Comparative efficacy evaluation of disinfectants routinely used in hospital practice: India
Correspondence Address: Source of Support: None, Conflict of Interest: None DOI: 10.4103/0972-5229.102067
Source of Support: None, Conflict of Interest: None
Aim: The aim of this study was to evaluate and compare practically achieved disinfection efficacy of some locally available disinfectants on surfaces and infectious microbiological hospital waste. Materials and Methods: Seven disinfectants were tested at concentrations recommended by manufacturers on rough and smooth surfaces that were contaminated experimentally by locally circulating isolates of methicillin-resistant Staphylococcus aureus, multidrug-resistant Acinetobacter baumannii, Klebsiella pneumoniae, Enterobacter aerogenes, Pseudomonas aeruginosa strains, standard isolate of Salmonella typhi and Candida albicans. Reduction in microbial counts before and after surface disinfection was expressed as log reduction. A very heavy microbial waste load was simulated by immersing culture plates with heavy microbial growth in disinfectants. Daily, a sample of disinfectant was taken and subjected to in-use test. Results: The highest average log reduction of test microbes on the rough surface was given by DesNet (5.05) and Bacillocid special (5.02). A comparable average log reduction of test microbes on a smooth steel surface was noted (5.68, 5.67, 5.50) for Lysol, Bacillocid sp. and DesNet, respectively. In the discard jars, Bacillocid special worked satisfactorily for 4 days, DesNet for 3 days and Hi-giene Germitol for 1 day. The remainder of the disinfectants failed in the in-use test on Day 1. Phenolics, although widely used in our settings, may not be as good surface disinfectants as newer formulations like DesNet and Bacillocid special. Conclusions: Newer quaternary ammonium compounds and aldehyde formulations were found to be the best disinfectants for disinfection of heavy contamination.

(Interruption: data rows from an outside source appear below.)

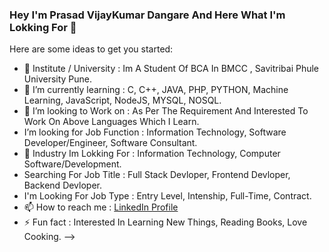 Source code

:### Hey I'm Prasad VijayKumar Dangare And Here What I'm Lokking For 👋



Here are some ideas to get you started:

- 🔭 Institute / University : Im A Student Of BCA In BMCC , Savitribai Phule University Pune.
- 🌱 I’m currently learning : C, C++, JAVA, PHP, PYTHON, Machine Learning, JavaScript, NodeJS, MYSQL, NOSQL.
- 👯 I’m looking to Work on : As Per The Requirement And Interested To Work On Above Languages Which I Learn.
- I’m looking for Job Function : Information Technology, Software Developer/Engineer, Software Consultant. 
- 💬 Industry Im Lokking For : Information Technology, Computer Software/Development. 
- Searching For Job Title : Full Stack Devloper, Frontend Devloper, Backend Devloper. 
- I'm Looking For Job Type : Entry Level, Intenship, Full-Time, Contract.
- 📫 How to reach me : [LinkedIn Profile](https://www.linkedin.com/in/prasad-dangare-0903/)
- ⚡ Fun fact : Interested In Learning New Things, Reading Books, Love Cooking.
-->
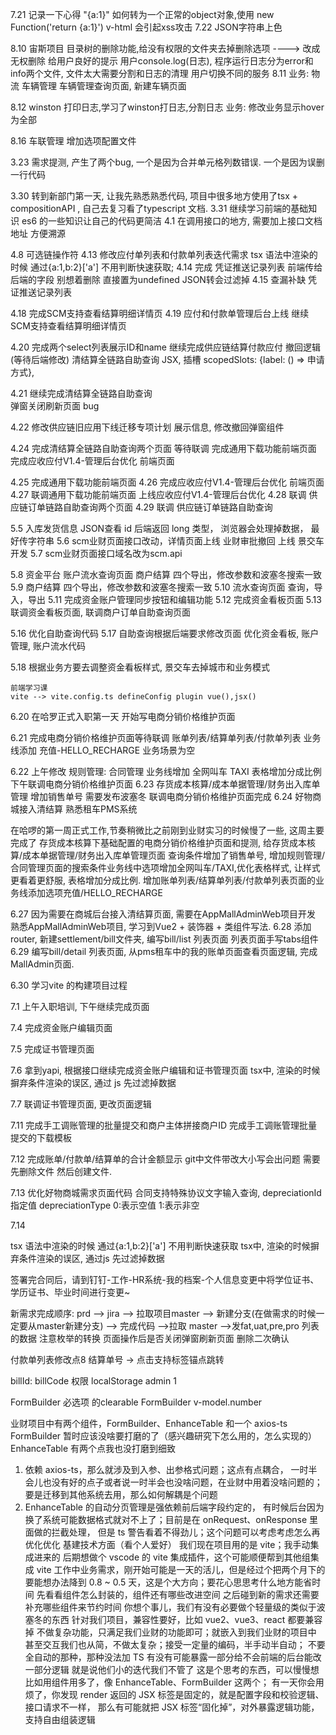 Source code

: 7.21 记录一下心得  "{a:1}" 如何转为一个正常的object对象,使用 new Function('return {a:1}')
    v-html 会引起xss攻击
7.22 JSON字符串上色

8.10
    宙斯项目
        目录树的删除功能,给没有权限的文件夹去掉删除选项  ----> 改成无权删除  给用户良好的提示
        用户console.log(日志), 程序运行日志分为error和info两个文件, 文件太大需要分割和日志的清理
        用户切换不同的服务
8.11 
    业务:
        物流 车辆管理 
        车辆管理查询页面, 新建车辆页面

8.12 winston 打印日志,学习了winston打日志,分割日志
     业务: 修改业务显示hover为全部

8.16 
    车联管理 增加选项配置文件


3.23 需求提测, 产生了两个bug, 一个是因为合并单元格列数错误. 一个是因为误删一行代码

3.30 转到新部门第一天, 让我先熟悉熟悉代码, 项目中很多地方使用了tsx + compositionAPI , 自己去复习看了typescript 文档.
3.31 继续学习前端的基础知识  es6 的一些知识让自己的代码更简洁
4.1  在调用接口的地方, 需要加上接口文档地址 方便溯源

4.8 可选链操作符
4.13 修改应付单列表和付款单列表迭代需求
    tsx 语法中渲染的时候 通过{a:1,b:2}['a'] 不用判断快速获取; 
4.14 完成 凭证推送记录列表
  前端传给后端的字段 别想着删除 直接置为undefined  JSON转会过滤掉
4.15 查漏补缺 凭证推送记录列表

4.18 完成SCM支持查看结算明细详情页
4.19 应付和付款单管理后台上线 
     继续SCM支持查看结算明细详情页

4.20 完成两个select列表展示ID和name
     继续完成供应链结算付款应付 撤回逻辑(等待后端修改)
     清结算全链路自助查询
     JSX, 插槽 scopedSlots: {label: () => <span>申请方式</span>},

4.21 继续完成清结算全链路自助查询   
     弹窗关闭刷新页面 bug

4.22 修改供应链旧应用下线迁移专项计划 展示信息, 修改撤回弹窗组件

4.24  完成清结算全链路自助查询两个页面 等待联调
      完成通用下载功能前端页面
      完成应收应付V1.4-管理后台优化 前端页面

4.25 完成通用下载功能前端页面
4.26 完成应收应付V1.4-管理后台优化 前端页面
4.27 联调通用下载功能前端页面 上线应收应付V1.4-管理后台优化 
4.28 联调 供应链订单链路自助查询两个页面
4.29 联调 供应链订单链路自助查询

5.5 入库发货信息 JSON查看
    id 后端返回 long 类型， 浏览器会处理掉数据， 最好传字符串
5.6 scm业财页面接口改动，详情页面上线  业财审批撤回 上线  景交车开发
5.7 scm业财页面接口域名改为scm.api

5.8 资金平台 账户流水查询页面
    商户结算 四个导出，修改参数和波塞冬搜索一致
5.9  商户结算 四个导出，修改参数和波塞冬搜索一致
5.10 流水查询页面 查询，导入，导出
5.11 完成资金账户管理同步按钮和编辑功能
5.12 完成资金看板页面
5.13 联调资金看板页面, 联调商户订单自助查询页面

5.16 优化自助查询代码
5.17 自助查询根据后端要求修改页面
     优化资金看板, 账户管理, 账户流水代码

5.18 根据业务方要去调整资金看板样式, 景交车去掉城市和业务模式

    前端学习课
    vite --> vite.config.ts defineConfig plugin vue(),jsx()

6.20 在哈罗正式入职第一天
    开始写电商分销价格维护页面

6.21 完成电商分销价格维护页面等待联调
    账单列表/结算单列表/付款单列表 业务线添加 充值-HELLO_RECHARGE  业务场景为空

6.22 上午修改 规则管理: 合同管理 业务线增加 全网叫车 TAXI  表格增加分成比例 
    下午联调电商分销价格维护页面
6.23 存货成本核算/成本单据管理/财务出入库单管理  增加销售单号 需要发布波塞冬
    联调电商分销价格维护页面完成
6.24 好物商城接入清结算 熟悉租车PMS系统

在哈啰的第一周正式工作,节奏稍微比之前刚到业财实习的时候慢了一些, 这周主要完成了
存货成本核算下基础配置的电商分销价格维护页面和提测, 给存货成本核算/成本单据管理/财务出入库单管理页面
查询条件增加了销售单号, 增加规则管理/合同管理页面的搜索条件业务线中选项增加全网叫车/TAXI,优化表格样式,
让样式更看着更舒服, 表格增加分成比例. 增加账单列表/结算单列表/付款单列表页面的业务线添加选项充值/HELLO_RECHARGE

6.27 因为需要在商城后台接入清结算页面, 需要在AppMallAdminWeb项目开发
      熟悉AppMallAdminWeb项目, 学习到Vue2 + 装饰器 + 类组件写法.
6.28 添加router, 新建settlement/bill文件夹, 编写bill/list 列表页面
    列表页面手写tabs组件
6.29 编写bill/detail 列表页面, 从pms租车中的我的账单页面查看页面逻辑, 完成MallAdmin页面.

6.30 学习vite 的构建项目过程

7.1 上午入职培训, 下午继续完成页面

7.4 完成资金账户编辑页面

7.5 完成证书管理页面

7.6 拿到yapi, 根据接口继续完成资金账户编辑和证书管理页面
    tsx中, 渲染的时候摒弃条件渲染的误区, 通过 js 先过滤掉数据

7.7 联调证书管理页面, 更改页面逻辑

7.11 完成手工调账管理的批量提交和商户主体拼接商户ID
     完成手工调账管理批量提交的下载模板

7.12 完成账单/付款单/结算单的合计金额显示
    git中文件带改大小写会出问题 需要先删除文件 然后创建文件.

7.13 优化好物商城需求页面代码
     合同支持特殊协议文字输入查询, depreciationId 指定值 depreciationType 0:表示空值  1:表示非空

7.14 


tsx 语法中渲染的时候 通过{a:1,b:2}['a'] 不用判断快速获取
tsx中, 渲染的时候摒弃条件渲染的误区, 通过js 先过滤掉数据

签署完合同后，请到钉钉-工作-HR系统-我的档案-个人信息变更中将学位证书、学历证书、毕业时间进行变更~

新需求完成顺序: prd --> jira --> 拉取项目master --> 新建分支(在做需求的时候一定要从master新建分支)
             --> 完成代码 -->拉取 master -->发fat,uat,pre,pro
列表的数据 注意枚举的转换
页面操作后是否关闭弹窗刷新页面
删除二次确认

付款单列表修改点8 结算单号 -> 点击支持<a>标签锚点跳转

billId: billCode
权限 localStorage admin 1

FormBuilder  必选项 的clearable
FormBuilder v-model.number

业财项目中有两个组件，FormBuilder、EnhanceTable 和一个 axios-ts
FormBuilder 暂时应该没啥要打磨的了（感兴趣研究下怎么用的，怎么实现的）
EnhanceTable 有两个点我也没打磨到细致
1. 依赖 axios-ts，那么就涉及到入参、出参格式问题；这点有点耦合，
一时半会儿也没有好的点子或者说一时半会也没啥问题，在业财中用着没啥问题的；
要是迁移到其他系统去用，那么如何解耦是个问题
2. EnhanceTable 的自动分页管理是强依赖前后端字段约定的，
有时候后台因为换了系统可能数据格式就对不上了；目前是在 onRequest、onResponse 里面做的拦截处理，
但是 ts 警告看着不得劲儿；这个问题可以考虑考虑怎么再优化优化
基建技术方面（看个人爱好）
我们现在项目用的是 vite；我手动集成进来的
后期想做个 vscode 的 vite 集成插件，这个可能顺便帮到其他组集成 vite
工作中业务需求，刚开始可能是一天的活儿，但是经过个把两个月下的
要能想办法降到 0.8 ~ 0.5 天，这是个大方向；要花心思思考什么地方能省时间
先看看组件怎么封装的，组件还有哪些改进空间
之后碰到新的需求还需要补充哪些组件来节约时间
你想个事儿，我们有没有必要做个轻量级的类似于波塞冬的东西
针对我们项目，兼容性要好，比如 vue2、vue3、react 都要兼容掉
不做复杂功能，只满足我们业财的功能即可；就嵌入到我们业财的项目中
甚至交互我们也从简，不做太复杂；接受一定量的编码，半手动半自动；
不要全自动的那种，那种没法加 TS
有没有可能暴露一部分给不会前端的后台能改一部分逻辑
就是说他们小的迭代我们不管了
这是个思考的东西，可以慢慢想
比如用组件用多了，像 EnhanceTable、FormBuilder 这两个；
有一天你会用烦了，你发现 render 返回的 JSX 标签是固定的，就是配置字段和校验逻辑、接口请求不一样，
那么有可能就把 JSX 标签“固化掉”，对外暴露逻辑功能，支持自由组装逻辑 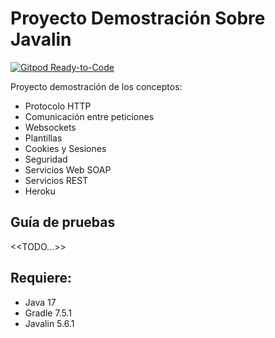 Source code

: # Proyecto Demostración Sobre Javalin

[![Gitpod Ready-to-Code](https://img.shields.io/badge/Gitpod-ready--to--code-blue?logo=gitpod)](https://gitpod.io/#https://github.com/vacax/javalin-demo)

Proyecto demostración de los conceptos:

* Protocolo HTTP
* Comunicación entre peticiones
* Websockets
* Plantillas
* Cookies y Sesiones
* Seguridad
* Servicios Web SOAP
* Servicios REST
* Heroku
 
## Guía de pruebas
 <<TODO...>>
 
## Requiere:

* Java 17
* Gradle 7.5.1
* Javalin 5.6.1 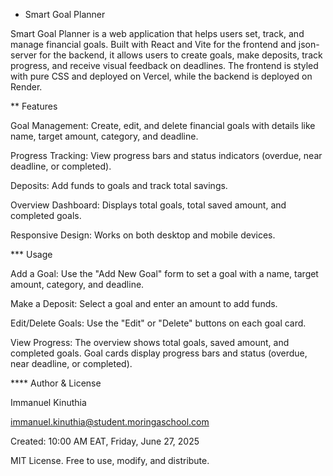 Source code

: * Smart Goal Planner

Smart Goal Planner is a web application that helps users set, track, and manage financial goals. Built with React and Vite for the frontend and json-server for the backend, it allows users to create goals, make deposits, track progress, and receive visual feedback on deadlines. The frontend is styled with pure CSS and deployed on Vercel, while the backend is deployed on Render.

** Features

Goal Management: Create, edit, and delete financial goals with details like name, target amount, category, and deadline.

Progress Tracking: View progress bars and status indicators (overdue, near deadline, or completed).

Deposits: Add funds to goals and track total savings.

Overview Dashboard: Displays total goals, total saved amount, and completed goals.

Responsive Design: Works on both desktop and mobile devices.

*** Usage

Add a Goal: Use the "Add New Goal" form to set a goal with a name, target amount, category, and deadline.

Make a Deposit: Select a goal and enter an amount to add funds.

Edit/Delete Goals: Use the "Edit" or "Delete" buttons on each goal card.

View Progress: The overview shows total goals, saved amount, and completed goals. Goal cards display progress bars and status (overdue, near deadline, or completed).

**** Author & License

Immanuel Kinuthia

immanuel.kinuthia@student.moringaschool.com

Created: 10:00 AM EAT, Friday, June 27, 2025

MIT License. Free to use, modify, and distribute. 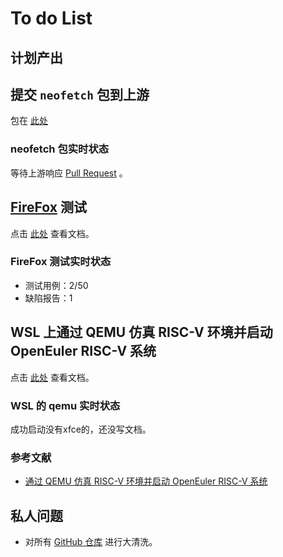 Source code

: # To do List

## 计划产出

## 提交 `neofetch` 包到上游

包在 [此处](https://gitee.com/xiongjiahui/neofetch)

### neofetch 包实时状态

等待上游响应 [Pull Request](https://gitee.com/src-openeuler/neofetch/pulls/1) 。

## [FireFox](https://support.mozilla.org) 测试

点击 [此处](https://github.com/YunxiangLuo/testing/blob/main/Firefox/README.md) 查看文档。

### FireFox 测试实时状态

- 测试用例：2/50
- 缺陷报告：1

## WSL 上通过 QEMU 仿真 RISC-V 环境并启动 OpenEuler RISC-V 系统

点击 [此处](https://github.com/YunxiangLuo/testing/blob/main/Firefox/README.md) 查看文档。

### WSL 的 qemu 实时状态

成功启动没有xfce的，还没写文档。

### 参考文献

- [通过 QEMU 仿真 RISC-V 环境并启动 OpenEuler RISC-V 系统](https://github.com/openeuler-mirror/RISC-V/blob/master/doc/tutorials/vm-qemu-oErv.md)

## 私人问题

- 对所有 [GitHub 仓库](https://github.com/ArielHeleneto?tab=repositories) 进行大清洗。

Keywords: Disinfectant, evaluation, hospital practice
Appropriate disinfection and sterilization procedures are a must for control of hospital-acquired infection, as failure can result in many hospital-acquired infections thus leading to increased cost, morbidity and mortality. Disinfection in hospital practice is mainly achieved either by surface disinfection (e.g., disinfection of surfaces of the tables, trolleys, instruments, walls and floors, etc.) or immersing the contaminated objects in the disinfectant solution. Disinfectants may also be used to chemically treat infectious hospital waste, especially the disposable plastic and microbiological wastes. Different disinfectant formulations have different applications. The process of disinfection may be affected by many variables like temperature, contact period, pH and concentration of the disinfectant, bioburden, organic soil and hardness of water used for dilution. Therefore, the disinfectant ought to be tested in the field for the specified application to ensure its effectiveness. There is limited awareness among health care workers about choosing an appropriate disinfectant, especially in small health care settings. Usually, an agent with broad-spectrum antimicrobial activity is chosen based on the literature provided by manufacturers. Many hospitals are still using phenolic disinfectants, while their use is being discouraged throughout advanced countries. Toxicity issues have led to discontinued use of gluteraldehydes in some developed countries  but, in developing countries, they are used very frequently. The standard tests to check disinfection efficiency include Rideal-Walker phenol coefficient (R.W.C) test,  Chick-Martin and Garrod's test,  Kelsey and Maurer's in-use tests and surface disinfection tests capacity use dilution test (Kelsey and Sykes, 1969),  modified by Kelsey and Maurer, 1974,  various other microbial time kill assays  and standard carrier tests such as EN 13697,  ASTM E2197,  etc.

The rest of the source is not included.